Wohl kaum jemand, der sich in den 1980er und 1990er Jahren der radikalen Linken im Baskenland, in Spanien und wohl auch im restlichen Europa zuzählte, hat nicht irgendwann einmal zur rhythmischen Musik von Kortatu getanzt. Jetzt ist der hämmernde Bass der Band für immer verstummt. Iñigo Muguruza ist im Alter von 54 Jahren nach einer langen degenerativen Krankheit verstorben.
Iñigo Muguruza und sein knapp zwei Jahre älterer Bruder Fermin machten sich ab 1984 mit der Band Kortatu einen Namen.
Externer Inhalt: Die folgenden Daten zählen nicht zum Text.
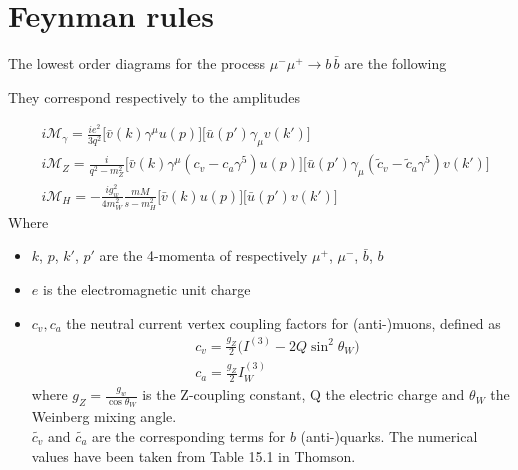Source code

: \documentclass[12pt,letterpaper]{article}
\begin{document}
\section{Feynman rules}
The lowest order diagrams for the process $\mu^- \mu^+ \rightarrow b\, \bar{b}$ are the following

\begin{figure}[!h]
\qquad
{}\qquad
{}\qquad
\end{figure}

They correspond respectively to the amplitudes

\begin{align*}
&i\mathcal{M}_{\gamma} = \frac{ie^2}{3q^2}\big[ \bar{v}(k)\gamma^{\mu}u(p) \big]\big[ \bar{u}(p')\gamma_{\mu}v(k') \big]\\
&i\mathcal{M}_Z = \frac{i}{q^2-m_Z^2}\big[ \bar{v}(k)\gamma^{\mu}(c_v - c_a\gamma^5)u(p) \big]\big[ \bar{u}(p')\gamma_{\mu}(\tilde{c}_v-\tilde{c}_a\gamma^5)v(k') \big]\\
&i\mathcal{M}_H = -\frac{ig_w^2}{4m_W^2}\frac{mM}{s-m_H^2} \big[\bar{v}(k)u(p)\big]\big[ \bar{u}(p')v(k')\big]
\end{align*}
Where 
\begin{itemize}
\item $k$, $p$, $k'$, $p'$ are the 4-momenta of respectively $\mu^+$, $\mu^-$, $\bar{b}$, $b$ 
\item $e$ is the electromagnetic unit charge
\item $c_v,c_a$ the neutral current vertex coupling factors for (anti-)muons, defined as
\begin{align*}
&c_v = \frac{g_Z}{2}\big( I^{(3)} - 2Q\sin^2\theta_W \big)\\
&c_a = \frac{g_Z}{2}I^{(3)}_W
\end{align*}  
where $g_Z=\frac{g_{w}}{\cos\theta_W}$ is the Z-coupling constant, Q the electric charge and $\theta_W$ the Weinberg mixing angle.\\
$\tilde{c_v}$ and $\tilde{c_a}$ are the corresponding terms for $b$ (anti-)quarks. The numerical values have been taken from Table 15.1 in Thomson.

\end{itemize}
\end{document}
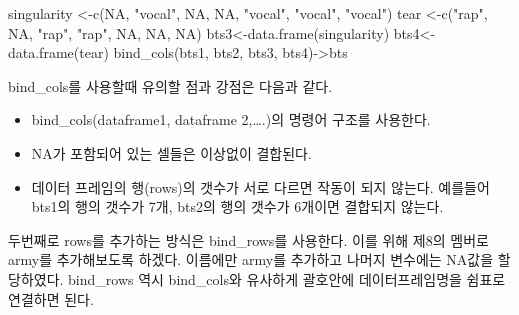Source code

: \documentclass[
]{book}
\newenvironment{Shaded}{\begin{snugshade}}{\end{snugshade}}
\newcommand{\ConstantTok}[1]{\textcolor[rgb]{0.00,0.00,0.00}{#1}}
\newcommand{\FunctionTok}[1]{\textcolor[rgb]{0.00,0.00,0.00}{#1}}
\newcommand{\NormalTok}[1]{#1}
\newcommand{\OtherTok}[1]{\textcolor[rgb]{0.56,0.35,0.01}{#1}}
\newcommand{\StringTok}[1]{\textcolor[rgb]{0.31,0.60,0.02}{#1}}
\providecommand{\tightlist}{%
  \setlength{\itemsep}{0pt}\setlength{\parskip}{0pt}}
\theoremstyle{definition}
\theoremstyle{definition}
\theoremstyle{definition}
\theoremstyle{definition}
\theoremstyle{remark}
\begin{document}
\begin{Shaded}
\begin{Highlighting}[]
\NormalTok{singularity }\OtherTok{\textless{}{-}}\FunctionTok{c}\NormalTok{(}\ConstantTok{NA}\NormalTok{, }\StringTok{"vocal"}\NormalTok{, }\ConstantTok{NA}\NormalTok{, }\ConstantTok{NA}\NormalTok{, }\StringTok{"vocal"}\NormalTok{, }\StringTok{"vocal"}\NormalTok{, }\StringTok{"vocal"}\NormalTok{)}
\NormalTok{tear }\OtherTok{\textless{}{-}}\FunctionTok{c}\NormalTok{(}\StringTok{"rap"}\NormalTok{, }\ConstantTok{NA}\NormalTok{, }\StringTok{"rap"}\NormalTok{, }\StringTok{"rap"}\NormalTok{, }\ConstantTok{NA}\NormalTok{, }\ConstantTok{NA}\NormalTok{, }\ConstantTok{NA}\NormalTok{)}
\NormalTok{bts3}\OtherTok{\textless{}{-}}\FunctionTok{data.frame}\NormalTok{(singularity)}
\NormalTok{bts4}\OtherTok{\textless{}{-}}\FunctionTok{data.frame}\NormalTok{(tear)}
\FunctionTok{bind\_cols}\NormalTok{(bts1, bts2, bts3, bts4)}\OtherTok{{-}\textgreater{}}\NormalTok{bts}
\end{Highlighting}
\end{Shaded}

bind\_cols를 사용할때 유의할 점과 강점은 다음과 같다.

\begin{itemize}
\tightlist
\item
  bind\_cols(dataframe1, dataframe 2,\ldots.)의 명령어 구조를 사용한다.
\item
  NA가 포함되어 있는 셀들은 이상없이 결합된다.
\item
  데이터 프레임의 행(rows)의 갯수가 서로 다르면 작동이 되지 않는다. 예를들어 bts1의 행의 갯수가 7개, bts2의 행의 갯수가 6개이면 결합되지 않는다.
\end{itemize}

두번째로 rows를 추가하는 방식은 bind\_rows를 사용한다. 이를 위해 제8의 멤버로 army를 추가해보도록 하겠다. 이름에만 army를 추가하고 나머지 변수에는 NA값을 할당하였다. bind\_rows 역시 bind\_cols와 유사하게 괄호안에 데이터프레임명을 쉼표로 연결하면 된다.
\end{document}
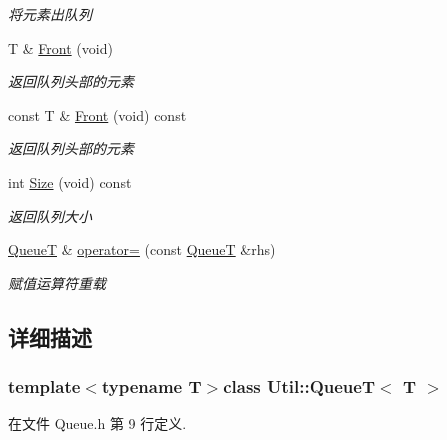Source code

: \begin{DoxyCompactItemize}
\begin{DoxyCompactList}\small\item\em 将元素出队列 \end{DoxyCompactList}\item 
T \& \hyperlink{class_util_1_1_queue_t_a3feed3273640d0543f722e0a54d01bab}{Front} (void)
\begin{DoxyCompactList}\small\item\em 返回队列头部的元素 \end{DoxyCompactList}\item 
const T \& \hyperlink{class_util_1_1_queue_t_a8076426290e6d5750f2fe651620395b7}{Front} (void) const 
\begin{DoxyCompactList}\small\item\em 返回队列头部的元素 \end{DoxyCompactList}\item 
int \hyperlink{class_util_1_1_queue_t_a2f6575c0e530bb48b92537bbb37350d9}{Size} (void) const 
\begin{DoxyCompactList}\small\item\em 返回队列大小 \end{DoxyCompactList}\item 
\hyperlink{class_util_1_1_queue_t}{Queue\-T} \& \hyperlink{class_util_1_1_queue_t_a803f29fc2220ea056dcac90f3fce406f}{operator=} (const \hyperlink{class_util_1_1_queue_t}{Queue\-T} \&rhs)
\begin{DoxyCompactList}\small\item\em 赋值运算符重载 \end{DoxyCompactList}\end{DoxyCompactItemize}


\subsection{详细描述}
\subsubsection*{template$<$typename T$>$class Util\-::\-Queue\-T$<$ T $>$}



在文件 Queue.\-h 第 9 行定义.



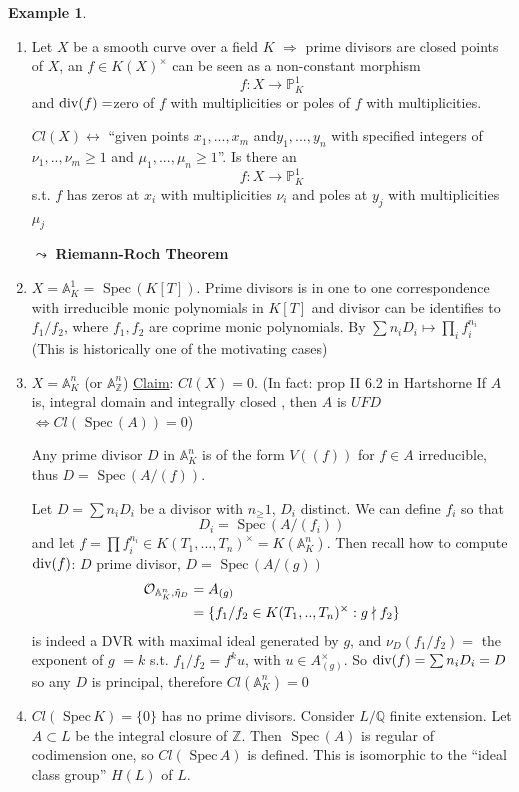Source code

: \documentclass[11pt]{article}
\theoremstyle{definition}
\newtheorem{ex}[thm]{Example}
\newcommand{\spec}{\text{ Spec}\,}
\newcommand{\affn}{\mathbb A}
\newcommand{\proj}{\mathbb P}
\newcommand{\intg}{\mathbb Z}
\newcommand{\ratl}{\mathbb Q}
\newcommand{\calo}{{\cal O}}
\renewcommand{\div}{\textnormal{div}}
\newcommand{\Lrta}{\Longrightarrow}
\newcommand{\lrta}{\longrightarrow}
\newcommand{\llrta}{\longleftrightarrow}
\newcommand{\Llrta}{\Longleftrightarrow}
\begin{document}
\begin{ex}\ 
\begin{enumerate}[label=(\arabic*)]
\item
Let $X$ be  a smooth curve over a field $K$
$\Lrta$ prime divisors are closed points of $X$, an $f\in K(X)^\times$ can be seen as a non-constant morphism 
$$
f:X\lrta \proj^1_K
$$
and $\div(f)=$zero of $f$ with multiplicities or poles of $f$ with multiplicities.

$Cl(X)\llrta$ ``given points $x_1,...,x_m$ and$y_1,...,y_n$  with specified integers of $\nu_1,..,\nu_m\geq 1$ and $\mu_1,...,\mu_n\geq 1$''. Is there an 
$$
f: X\lrta \proj^1_K
$$
s.t. $f$ has zeros at $x_i$ with multiplicities $\nu_i$ and poles at $y_j$ with multiplicities $\mu_j$

$\leadsto$ \textbf{Riemann-Roch Theorem}
\item $X=\affn^1_K=\spec(K[T])$. Prime divisors is in one to one correspondence with irreducible monic polynomials in $K[T]$ and divisor can be identifies to $f_1/f_2$, where $f_1,f_2$ are coprime monic polynomials. By $\sum n_i D_i\mapsto \prod_i f_i^{n_i}$ 
(This is historically one of the motivating cases)
\item $X=\affn^n_K$ (or $\affn^n_\intg$)
\underline{Claim}: $Cl(X)=0$.
(In fact: prop II 6.2 in Hartshorne If $A$ is, integral domain and integrally closed , then $A$ is $UFD$ $\Llrta Cl(\spec(A))=0$)

Any prime divisor $D$ in $\affn^n_K$ is of the form $V((f))$ for $f\in A$ irreducible, thus $D=\spec(A/(f))$.

 Let $D=\sum n_i D_i$ be a divisor with $n_\geq 1$, $D_i$ distinct. We can define $f_i$ so that
 $$
D_i=\spec(A/(f_i))
 $$
 and let $f=\prod f_i^{n_i}\in K(T_1,...,T_n)^\times=K(\affn^n_K)$.
 Then recall how to compute $\div(f)$: $D$ prime divisor, $D=\spec(A/(g))$
 $$
 \begin{aligned}
 \calo_{\affn^n_K,\tilde{\eta}_D}
 &=A_{(g)}\\
 &=\{f_1/f_2\in K(T_1,..,T_n)^\times: g\nmid f_2\}
 \end{aligned}
 $$
 is indeed a DVR with maximal ideal generated by $g$, and $\nu_D(f_1/f_2)=$ the exponent of $g$ $=k$ s.t. 
 $f_1/f_2=f^k u$, with $u\in A_{(g)}^\times$. So $\div(f)=\sum n_i D_i=D$ so any $D$ is principal, therefore $Cl(\affn^n_K)=0$

\item $Cl(\spec K)=\{0\}$ has no prime divisors. Consider $L/\ratl$ finite extension. Let $A\subset L$ be the integral closure of $\intg$. Then $\spec(A)$ is regular of codimension one, so 
$
Cl(\spec A)
$
is defined.
This is isomorphic to the ``ideal class group'' $H(L)$ of $L$.


\end{enumerate}
\end{ex}
\end{document}
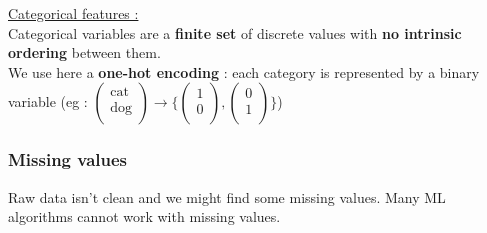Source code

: \documentclass[../main.tex]{subfiles}
\begin{document}
\quad \underline{Categorical features :}\\
Categorical variables are a \textbf{finite set} of discrete values with \textbf{no intrinsic ordering} between them.\\
We use here a \textbf{one-hot encoding} : each category is represented by a binary variable (eg : $\begin{pmatrix}
    \text{cat}\\ \text{dog}\\
\end{pmatrix} \rightarrow \{ \begin{pmatrix}
    1 \\ 0 \\
\end{pmatrix}, \begin{pmatrix}
    0\\ 1\\
\end{pmatrix}\}$)\\

\subsubsection{Missing values}
Raw data isn't clean and we might find some missing values. Many ML algorithms cannot work with missing values.\\
\end{document}
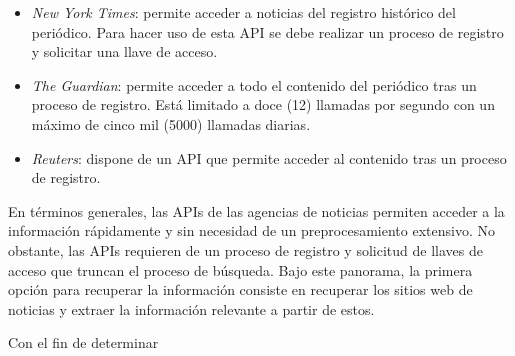\begin{itemize}
    \item \textit{New York Times}: permite acceder a noticias del registro histórico del periódico. Para hacer uso de esta API se debe realizar un proceso de registro y solicitar una llave de acceso.
    
    \item \textit{The Guardian}: permite acceder a todo el contenido del periódico tras un proceso de registro. Está limitado a doce (12) llamadas por segundo con un máximo de cinco mil (5000) llamadas diarias.
    
    \item \textit{Reuters}: dispone de un API que permite acceder al contenido tras un proceso de registro.
\end{itemize}

En términos generales, las APIs de las agencias de noticias permiten acceder a la información rápidamente y sin necesidad de un preprocesamiento extensivo. No obstante, las APIs requieren de un proceso de registro y solicitud de llaves de acceso que truncan el proceso de búsqueda. Bajo este panorama, la primera opción para recuperar la información consiste en recuperar los sitios web de noticias y extraer la información relevante a partir de estos. 

Con el fin de determinar 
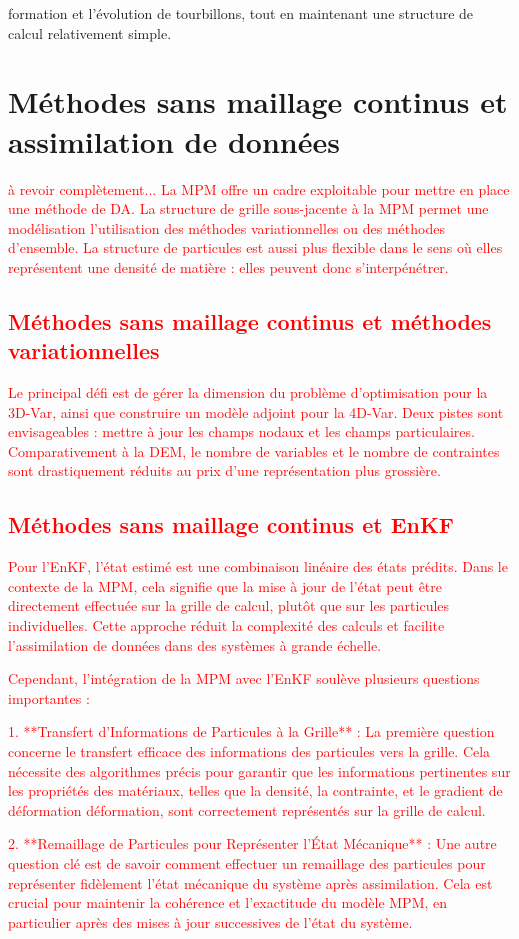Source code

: formation et l'évolution de tourbillons, tout en maintenant une structure de calcul relativement simple.

\section{Méthodes sans maillage continus et assimilation de données}
\textcolor{red}{ à revoir complètement...
    La MPM offre un cadre exploitable pour mettre en place une méthode de DA.
    La structure de grille sous-jacente à la MPM permet une modélisation l'utilisation des méthodes variationnelles ou des méthodes d'ensemble. La structure de particules est aussi plus flexible dans le sens où elles représentent une densité de matière : elles peuvent donc s'interpénétrer.

    \subsection{Méthodes sans maillage continus et méthodes variationnelles}
    Le principal défi est de gérer la dimension du problème d'optimisation pour la 3D-Var, ainsi que construire un modèle adjoint pour la 4D-Var.
    Deux pistes sont envisageables : mettre à jour les champs nodaux et les champs particulaires. Comparativement à la DEM, le nombre de variables et le nombre de contraintes sont drastiquement réduits au prix d'une représentation plus grossière.

    \subsection{Méthodes sans maillage continus et EnKF}
    Pour l'EnKF, l'état estimé est une combinaison linéaire des états prédits. Dans le contexte de la MPM, cela signifie que la mise à jour de l'état peut être directement effectuée sur la grille de calcul, plutôt que sur les particules individuelles. Cette approche réduit la complexité des calculs et facilite l'assimilation de données dans des systèmes à grande échelle.

    Cependant, l'intégration de la MPM avec l'EnKF soulève plusieurs questions importantes :

    1. **Transfert d'Informations de Particules à la Grille** : La première question concerne le transfert efficace des informations des particules vers la grille. Cela nécessite des algorithmes précis pour garantir que les informations pertinentes sur les propriétés des matériaux, telles que la densité, la contrainte, et le gradient de déformation déformation, sont correctement représentés sur la grille de calcul.

    2. **Remaillage de Particules pour Représenter l'État Mécanique** : Une autre question clé est de savoir comment effectuer un remaillage des particules pour représenter fidèlement l'état mécanique du système après assimilation. Cela est crucial pour maintenir la cohérence et l'exactitude du modèle MPM, en particulier après des mises à jour successives de l'état du système.}

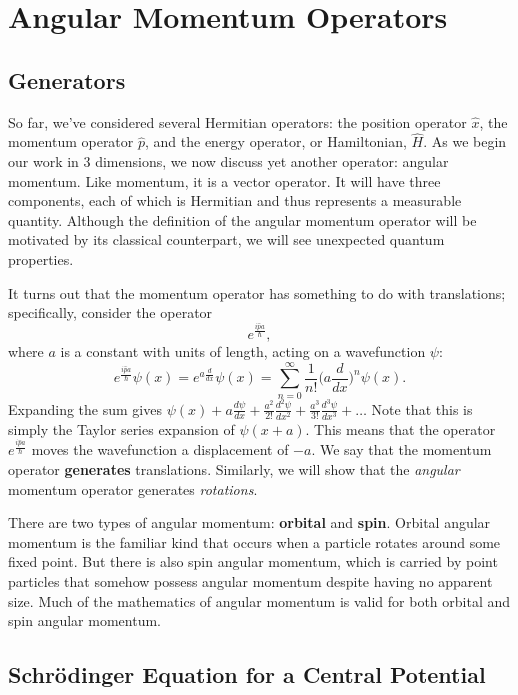 \section{Angular Momentum Operators}
\subsection{Generators}\label{generators}

So far, we've considered several Hermitian operators: the position operator $\hat{x}$, the momentum operator $\hat{p}$, and the energy operator, or Hamiltonian, $\hat{H}$. As we begin our work in $3$ dimensions, we now discuss yet another operator: angular momentum. Like momentum, it is a vector operator. It will have three components, each of which is Hermitian and thus represents a measurable quantity. Although the definition of the angular momentum operator will be motivated by its classical counterpart, we will see unexpected quantum properties.

It turns out that the momentum operator has something to do with translations; specifically, consider the operator $$e^{\frac{i\hat{p}a}{\hbar}},$$where $a$ is a constant with units of length, acting on a wavefunction $\psi$: $$e^{\frac{i\hat{p}a}{\hbar}}\psi(x)=e^{a\frac{d}{dx}}\psi(x)=\sum_{n=0}^\infty\frac{1}{n!}\bigg(a\frac{d}{dx}\bigg)^n\psi(x).$$Expanding the sum gives $\psi(x)+a\frac{d\psi}{dx}+\frac{a^2}{2!}\frac{d^2\psi}{dx^2}+\frac{a^3}{3!}\frac{d^3\psi}{dx^3}+\ldots$ Note that this is simply the Taylor series expansion of $\psi(x+a)$. This means that the operator $e^{\frac{i\hat{p}a}{\hbar}}$ moves the wavefunction a displacement of $-a$. We say that the momentum operator \textbf{generates} translations. Similarly, we will show that the \textit{angular} momentum operator generates \textit{rotations}.

\begin{framedrmk*}
    There are two types of angular momentum: \textbf{orbital} and \textbf{spin}. Orbital angular momentum is the familiar kind that occurs when a particle rotates around some fixed point. But there is also spin angular momentum, which is carried by point particles that somehow possess angular momentum despite having no apparent size. Much of the mathematics of angular momentum is valid for both orbital and spin angular momentum.
\end{framedrmk*}

\subsection{Schrödinger Equation for a Central Potential}\label{schrodinger_central_potential}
Sie zogen durch das Baskenland, spielten auf Festen und Demos und hatten schnell auch im restlichen Spanien Erfolg. Auch wenn dort ihre Konzerte immer wieder wegen ihrer ideologischen Nähe zur baskischen Befreiungsbewegung und der bewaffneten Separatistengruppe ETA verboten wurden. Schließlich gingen sie auch auf Tour durch Deutschland, die Niederlande und die Schweiz.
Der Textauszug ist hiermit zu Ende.